**WHAT THE EXERCISE ASKS**
In the records below, find the line that contains "In this release, the" and the line that contains "### Installing Hybrid". Set down exactly those lines and every line between them, and nothing more.

=====

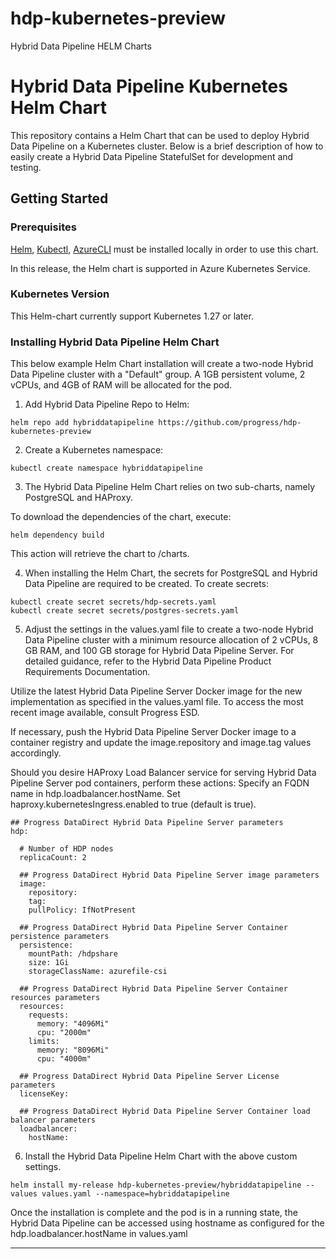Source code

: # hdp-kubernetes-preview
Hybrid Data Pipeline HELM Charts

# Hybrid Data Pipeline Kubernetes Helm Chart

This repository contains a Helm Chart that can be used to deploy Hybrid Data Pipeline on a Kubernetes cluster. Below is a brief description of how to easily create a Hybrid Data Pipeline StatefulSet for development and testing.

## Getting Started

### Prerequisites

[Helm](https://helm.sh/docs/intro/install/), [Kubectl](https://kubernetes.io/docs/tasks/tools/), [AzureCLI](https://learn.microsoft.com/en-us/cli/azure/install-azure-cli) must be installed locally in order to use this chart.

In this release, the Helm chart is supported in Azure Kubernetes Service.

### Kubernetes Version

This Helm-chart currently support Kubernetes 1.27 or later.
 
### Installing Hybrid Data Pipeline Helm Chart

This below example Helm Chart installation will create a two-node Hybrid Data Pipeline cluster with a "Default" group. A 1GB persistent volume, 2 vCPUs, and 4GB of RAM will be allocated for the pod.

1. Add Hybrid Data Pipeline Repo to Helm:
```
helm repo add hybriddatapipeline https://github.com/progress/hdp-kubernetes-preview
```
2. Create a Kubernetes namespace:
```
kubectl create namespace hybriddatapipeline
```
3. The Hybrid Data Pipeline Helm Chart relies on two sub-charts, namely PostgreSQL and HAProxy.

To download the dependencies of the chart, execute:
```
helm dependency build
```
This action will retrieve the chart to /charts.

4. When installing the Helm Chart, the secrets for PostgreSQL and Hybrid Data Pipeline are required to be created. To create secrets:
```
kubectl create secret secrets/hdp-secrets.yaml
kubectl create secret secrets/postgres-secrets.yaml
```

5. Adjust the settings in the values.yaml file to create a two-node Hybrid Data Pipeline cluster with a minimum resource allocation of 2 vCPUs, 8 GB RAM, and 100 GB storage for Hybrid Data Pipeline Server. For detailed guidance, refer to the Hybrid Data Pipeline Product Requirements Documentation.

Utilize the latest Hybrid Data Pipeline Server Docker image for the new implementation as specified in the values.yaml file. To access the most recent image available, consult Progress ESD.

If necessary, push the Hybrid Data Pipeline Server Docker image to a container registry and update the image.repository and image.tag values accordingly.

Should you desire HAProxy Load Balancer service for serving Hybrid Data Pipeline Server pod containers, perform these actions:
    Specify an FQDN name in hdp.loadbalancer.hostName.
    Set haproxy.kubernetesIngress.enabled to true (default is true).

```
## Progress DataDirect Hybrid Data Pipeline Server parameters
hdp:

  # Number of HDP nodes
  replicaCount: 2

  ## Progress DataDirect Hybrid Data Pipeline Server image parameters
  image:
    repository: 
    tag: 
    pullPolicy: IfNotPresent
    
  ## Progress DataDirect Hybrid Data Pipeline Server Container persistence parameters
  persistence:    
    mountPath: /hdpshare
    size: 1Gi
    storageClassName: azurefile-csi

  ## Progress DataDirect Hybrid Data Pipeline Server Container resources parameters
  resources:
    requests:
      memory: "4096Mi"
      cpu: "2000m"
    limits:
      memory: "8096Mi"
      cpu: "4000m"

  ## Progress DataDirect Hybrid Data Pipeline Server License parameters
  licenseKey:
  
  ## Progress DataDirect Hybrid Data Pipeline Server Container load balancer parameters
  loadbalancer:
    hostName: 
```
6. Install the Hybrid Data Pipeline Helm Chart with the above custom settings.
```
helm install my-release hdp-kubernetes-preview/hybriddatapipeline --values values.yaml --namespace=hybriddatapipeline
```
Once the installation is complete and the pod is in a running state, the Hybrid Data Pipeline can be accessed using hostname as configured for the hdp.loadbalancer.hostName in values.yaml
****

=====

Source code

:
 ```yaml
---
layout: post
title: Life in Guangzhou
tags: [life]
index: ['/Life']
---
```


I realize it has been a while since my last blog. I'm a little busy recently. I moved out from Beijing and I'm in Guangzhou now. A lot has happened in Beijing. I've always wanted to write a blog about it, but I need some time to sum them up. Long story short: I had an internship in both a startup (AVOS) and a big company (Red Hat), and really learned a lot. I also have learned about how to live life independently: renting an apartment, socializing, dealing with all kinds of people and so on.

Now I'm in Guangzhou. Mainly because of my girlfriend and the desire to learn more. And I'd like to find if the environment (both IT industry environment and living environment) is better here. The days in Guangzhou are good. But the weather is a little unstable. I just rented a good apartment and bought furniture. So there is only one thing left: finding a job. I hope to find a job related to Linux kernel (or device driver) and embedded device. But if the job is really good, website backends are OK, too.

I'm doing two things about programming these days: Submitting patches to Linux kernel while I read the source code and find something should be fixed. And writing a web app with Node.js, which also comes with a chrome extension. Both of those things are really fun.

=====

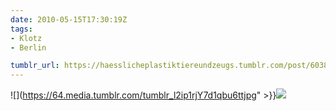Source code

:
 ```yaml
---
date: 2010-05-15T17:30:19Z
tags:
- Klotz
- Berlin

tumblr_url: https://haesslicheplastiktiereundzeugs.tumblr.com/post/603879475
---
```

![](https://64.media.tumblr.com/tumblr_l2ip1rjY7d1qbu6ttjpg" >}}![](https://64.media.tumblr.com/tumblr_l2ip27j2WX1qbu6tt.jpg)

=====

**YOUR SOLUTION**
In this release, the Helm chart is supported in Azure Kubernetes Service.

### Kubernetes Version

This Helm-chart currently support Kubernetes 1.27 or later.
 
### Installing Hybrid Data Pipeline Helm Chart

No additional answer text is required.